Please retype the records below exactly, omitting any images.

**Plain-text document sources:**
::::
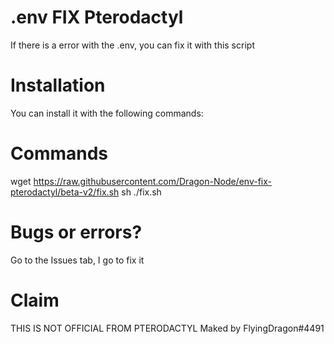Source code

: # .env FIX Pterodactyl
If there is a error with the .env, you can fix it with this script

# Installation
You can install it with the following commands:
# Commands
wget https://raw.githubusercontent.com/Dragon-Node/env-fix-pterodactyl/beta-v2/fix.sh	sh ./fix.sh

# Bugs or errors?
Go to the Issues tab, I go to fix it

# Claim
THIS IS NOT OFFICIAL FROM PTERODACTYL
	Maked by FlyingDragon#4491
::::
**Answer below:**
Source code

: # .env FIX Pterodactyl
If there is a error with the .env, you can fix it with this script

# Installation
You can install it with the following commands:
# Commands
wget https://raw.githubusercontent.com/Dragon-Node/env-fix-pterodactyl/beta-v2/fix.sh	sh ./fix.sh

# Bugs or errors?
Go to the Issues tab, I go to fix it

# Claim
THIS IS NOT OFFICIAL FROM PTERODACTYL
	Maked by FlyingDragon#4491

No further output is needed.